If you Isaac want the argument to be changed to who is most profitable, European or North American giants of mobile, then again Europe wins hands down. Apple is a nice exception an watch their profit be severely hit now as they face more competition than they have ever seen with the iPod, the Newton, the Mac or the Apple II..

Leonard - haha, thats pretty wiley of you, 'motivated' haha.. one wonders.

V - good points and also thanks for the personal comment of your phone. It helps illustrate a bit about the differences in us humans. Its just like cars. Someone feels that to buy a new car the best car for them is a big family-oriented SUV. For someone else its a convertible Porsche. For someone else again its a hybrid (haha, lets ignore Toyota's current prodution problems). Similarly no matter how 'perfect' a given phone form factor may be - consider iPhone 3GS - that is copied left and right by literally every major manufacturer today - that does not mean its the only desirable form factor. For me its QWERTY keypads, I could not imagine having a phone that can't do fast typing without me looking at it.
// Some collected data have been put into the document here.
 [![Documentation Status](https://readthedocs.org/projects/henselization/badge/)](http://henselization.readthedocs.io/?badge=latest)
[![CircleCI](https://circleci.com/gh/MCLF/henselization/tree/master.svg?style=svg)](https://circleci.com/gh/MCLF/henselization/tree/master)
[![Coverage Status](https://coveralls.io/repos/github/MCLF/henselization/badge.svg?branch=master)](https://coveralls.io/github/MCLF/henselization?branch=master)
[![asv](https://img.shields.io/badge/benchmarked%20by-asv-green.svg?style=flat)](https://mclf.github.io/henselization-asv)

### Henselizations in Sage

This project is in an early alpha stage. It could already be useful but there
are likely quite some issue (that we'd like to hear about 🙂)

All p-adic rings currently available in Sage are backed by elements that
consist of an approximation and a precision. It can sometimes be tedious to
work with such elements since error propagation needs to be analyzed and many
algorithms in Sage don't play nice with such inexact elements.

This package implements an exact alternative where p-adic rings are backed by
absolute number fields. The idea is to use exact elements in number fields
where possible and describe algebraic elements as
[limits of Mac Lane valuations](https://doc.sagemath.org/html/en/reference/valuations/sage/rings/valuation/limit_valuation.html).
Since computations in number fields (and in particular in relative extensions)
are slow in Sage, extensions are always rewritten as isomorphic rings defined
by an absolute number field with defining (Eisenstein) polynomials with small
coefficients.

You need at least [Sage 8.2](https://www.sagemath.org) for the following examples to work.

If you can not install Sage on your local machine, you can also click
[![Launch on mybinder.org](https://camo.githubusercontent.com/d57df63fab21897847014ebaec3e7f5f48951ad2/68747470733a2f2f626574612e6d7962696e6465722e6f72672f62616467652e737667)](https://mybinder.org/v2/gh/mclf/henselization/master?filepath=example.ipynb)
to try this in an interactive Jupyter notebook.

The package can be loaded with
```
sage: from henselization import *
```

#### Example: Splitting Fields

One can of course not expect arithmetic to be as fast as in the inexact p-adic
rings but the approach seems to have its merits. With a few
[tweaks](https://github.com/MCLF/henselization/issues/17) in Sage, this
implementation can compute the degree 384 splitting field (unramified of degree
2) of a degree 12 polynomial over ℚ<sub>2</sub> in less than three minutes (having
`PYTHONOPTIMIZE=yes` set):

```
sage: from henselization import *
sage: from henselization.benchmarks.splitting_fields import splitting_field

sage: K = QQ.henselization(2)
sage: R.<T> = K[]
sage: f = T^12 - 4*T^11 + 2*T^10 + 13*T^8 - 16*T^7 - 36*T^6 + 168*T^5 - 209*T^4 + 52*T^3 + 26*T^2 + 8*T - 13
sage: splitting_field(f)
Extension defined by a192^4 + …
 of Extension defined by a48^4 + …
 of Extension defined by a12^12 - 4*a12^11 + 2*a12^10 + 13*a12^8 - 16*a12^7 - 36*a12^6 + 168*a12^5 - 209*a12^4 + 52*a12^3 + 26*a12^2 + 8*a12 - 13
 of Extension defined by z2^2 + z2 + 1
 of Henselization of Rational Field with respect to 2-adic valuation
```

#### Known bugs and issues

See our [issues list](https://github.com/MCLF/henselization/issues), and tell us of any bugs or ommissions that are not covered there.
Got to have QWERTY haha.. And for you its the camera.. And for someone else its the touch screen or app store or large screen etc..

Vlad - funny, yes you can be the company that brings technology for the first time to literally a billion new consumers on the planet - with all that long-term loyalty and customer preference that will entail, plus media and ad platforms etc it will have - or you can sell to 0.7% of the mobile phone owners on the planet and sell a luxury premium product like say Ferrari or Porsche, as Apple does. But American industry cannot survive on a luxury bracket. Ferrari is not big enough to power Italian car industry and neither is Porsche for Germany. Italy needs Fiat (big enough to buy Chrysler) and Germnany has VW (and Audi), BMW, Mercedes, and several foreign car makers like Ford and GM, plus yes Porsche.. A luxury bracket niche product (like the iPhone or Google Nexus One) is not enough to sustain the industry for a continent.. The US needs a Motorola-equivalent (could be Microsoft or perhaps even RIM soon)

Good point about Huawei and ZTE, trust me, they are very much on my radar right now haha.. yes, very much must keep monitoring them, could be - and likely will be - big.

Daniel - thank you so much. It really gives me solace to read that, that there are some of our loyal readers who actually appreciated it and read it and now come here to thank me for it. Makes that time worthwhile haha. And seriously, obviously (like many others like you Daniel, like Faith in the above for example) who have read the original, felt 'its wrong' and didn't have really an outlet to find confirmation to their feelings. Yes, someone needs to point out when journalists (columnists etc) write totally erroneous articles. I can't comment on rocket science or green tech or nanotechnology haha but if they come to 'my backyard' and talk about mobile, they better come with their facts, cause if they will spread lies, I will call them out on it haha..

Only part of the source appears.